# Data to use
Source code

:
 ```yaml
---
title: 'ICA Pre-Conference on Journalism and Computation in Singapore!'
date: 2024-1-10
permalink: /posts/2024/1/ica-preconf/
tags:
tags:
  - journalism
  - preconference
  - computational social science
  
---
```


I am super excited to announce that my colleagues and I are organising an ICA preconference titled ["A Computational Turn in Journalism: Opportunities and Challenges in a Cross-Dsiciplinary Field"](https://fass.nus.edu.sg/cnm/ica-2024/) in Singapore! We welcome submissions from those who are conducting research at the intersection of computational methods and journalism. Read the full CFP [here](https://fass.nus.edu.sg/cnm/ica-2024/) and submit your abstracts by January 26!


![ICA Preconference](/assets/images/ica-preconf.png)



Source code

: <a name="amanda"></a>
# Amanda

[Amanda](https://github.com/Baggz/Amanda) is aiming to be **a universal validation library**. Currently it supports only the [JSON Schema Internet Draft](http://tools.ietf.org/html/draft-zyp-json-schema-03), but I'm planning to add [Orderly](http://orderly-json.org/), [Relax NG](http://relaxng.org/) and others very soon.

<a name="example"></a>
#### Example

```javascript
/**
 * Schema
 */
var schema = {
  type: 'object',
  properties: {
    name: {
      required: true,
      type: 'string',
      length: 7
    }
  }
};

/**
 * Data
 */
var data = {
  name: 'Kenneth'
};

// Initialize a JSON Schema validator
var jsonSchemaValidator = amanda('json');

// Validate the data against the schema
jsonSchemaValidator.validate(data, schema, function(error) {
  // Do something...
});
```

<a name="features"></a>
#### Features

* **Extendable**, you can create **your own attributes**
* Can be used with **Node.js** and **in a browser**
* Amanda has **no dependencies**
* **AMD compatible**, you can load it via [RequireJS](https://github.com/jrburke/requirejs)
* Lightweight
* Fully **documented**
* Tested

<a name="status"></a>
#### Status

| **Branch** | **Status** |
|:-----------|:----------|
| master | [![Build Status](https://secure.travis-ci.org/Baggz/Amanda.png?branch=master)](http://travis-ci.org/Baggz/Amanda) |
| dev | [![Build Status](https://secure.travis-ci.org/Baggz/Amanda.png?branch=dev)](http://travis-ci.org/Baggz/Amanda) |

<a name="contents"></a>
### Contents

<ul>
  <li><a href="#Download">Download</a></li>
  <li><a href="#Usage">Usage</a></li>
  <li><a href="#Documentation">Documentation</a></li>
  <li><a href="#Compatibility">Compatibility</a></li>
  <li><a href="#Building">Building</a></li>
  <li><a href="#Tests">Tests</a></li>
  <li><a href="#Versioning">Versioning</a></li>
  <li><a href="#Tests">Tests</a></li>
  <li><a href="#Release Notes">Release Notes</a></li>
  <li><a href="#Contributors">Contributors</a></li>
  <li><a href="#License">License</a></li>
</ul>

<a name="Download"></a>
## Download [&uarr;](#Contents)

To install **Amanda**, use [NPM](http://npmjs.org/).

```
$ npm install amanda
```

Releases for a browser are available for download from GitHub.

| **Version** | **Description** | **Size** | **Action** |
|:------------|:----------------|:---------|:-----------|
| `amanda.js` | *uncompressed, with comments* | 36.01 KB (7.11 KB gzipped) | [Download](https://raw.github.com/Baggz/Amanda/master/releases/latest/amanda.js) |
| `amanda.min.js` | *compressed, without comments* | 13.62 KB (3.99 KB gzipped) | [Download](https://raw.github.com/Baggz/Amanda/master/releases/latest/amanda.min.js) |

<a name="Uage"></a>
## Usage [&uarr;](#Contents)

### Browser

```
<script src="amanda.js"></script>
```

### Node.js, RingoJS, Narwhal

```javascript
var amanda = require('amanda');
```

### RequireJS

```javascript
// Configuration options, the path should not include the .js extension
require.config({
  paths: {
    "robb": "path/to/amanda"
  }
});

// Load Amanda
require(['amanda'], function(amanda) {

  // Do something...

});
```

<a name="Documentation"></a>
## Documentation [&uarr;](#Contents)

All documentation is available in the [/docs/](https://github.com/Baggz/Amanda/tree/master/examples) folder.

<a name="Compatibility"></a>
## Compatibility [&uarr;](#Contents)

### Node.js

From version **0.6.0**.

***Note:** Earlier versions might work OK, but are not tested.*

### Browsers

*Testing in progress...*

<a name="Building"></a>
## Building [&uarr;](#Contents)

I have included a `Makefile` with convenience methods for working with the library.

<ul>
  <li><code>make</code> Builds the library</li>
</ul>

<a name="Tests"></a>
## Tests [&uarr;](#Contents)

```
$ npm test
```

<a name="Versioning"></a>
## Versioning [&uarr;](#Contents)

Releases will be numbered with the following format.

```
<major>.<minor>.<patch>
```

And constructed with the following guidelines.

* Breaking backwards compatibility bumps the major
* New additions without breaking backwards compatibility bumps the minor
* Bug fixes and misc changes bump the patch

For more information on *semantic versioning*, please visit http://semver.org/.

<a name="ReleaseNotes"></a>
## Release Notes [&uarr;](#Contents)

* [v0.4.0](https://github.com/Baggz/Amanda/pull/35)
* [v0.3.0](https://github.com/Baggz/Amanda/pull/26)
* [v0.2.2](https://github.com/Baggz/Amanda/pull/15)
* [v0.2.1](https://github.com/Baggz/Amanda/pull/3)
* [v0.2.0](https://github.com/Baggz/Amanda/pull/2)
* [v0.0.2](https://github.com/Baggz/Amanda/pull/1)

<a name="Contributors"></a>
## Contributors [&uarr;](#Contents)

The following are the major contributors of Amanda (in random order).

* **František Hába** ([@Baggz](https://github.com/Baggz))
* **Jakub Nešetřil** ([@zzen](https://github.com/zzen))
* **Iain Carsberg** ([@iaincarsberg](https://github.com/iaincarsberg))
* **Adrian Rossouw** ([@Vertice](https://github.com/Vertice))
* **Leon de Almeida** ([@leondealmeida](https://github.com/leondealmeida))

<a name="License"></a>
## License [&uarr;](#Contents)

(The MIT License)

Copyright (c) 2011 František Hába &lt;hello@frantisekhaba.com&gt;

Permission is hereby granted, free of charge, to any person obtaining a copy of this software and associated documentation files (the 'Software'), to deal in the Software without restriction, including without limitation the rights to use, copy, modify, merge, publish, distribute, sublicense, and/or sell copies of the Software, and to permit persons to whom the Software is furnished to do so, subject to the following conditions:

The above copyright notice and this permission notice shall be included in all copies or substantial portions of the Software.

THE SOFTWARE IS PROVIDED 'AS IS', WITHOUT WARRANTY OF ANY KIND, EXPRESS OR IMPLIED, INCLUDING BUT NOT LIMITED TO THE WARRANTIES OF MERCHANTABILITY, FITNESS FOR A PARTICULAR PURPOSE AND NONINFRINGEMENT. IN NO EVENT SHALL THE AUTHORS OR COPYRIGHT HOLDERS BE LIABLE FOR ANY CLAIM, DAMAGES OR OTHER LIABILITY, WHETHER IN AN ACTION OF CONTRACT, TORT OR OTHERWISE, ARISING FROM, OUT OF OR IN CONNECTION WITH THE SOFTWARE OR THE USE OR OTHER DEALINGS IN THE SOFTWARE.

# Task directions
Provide only the number of lines from the material above that include the word "Usage".

# Response
2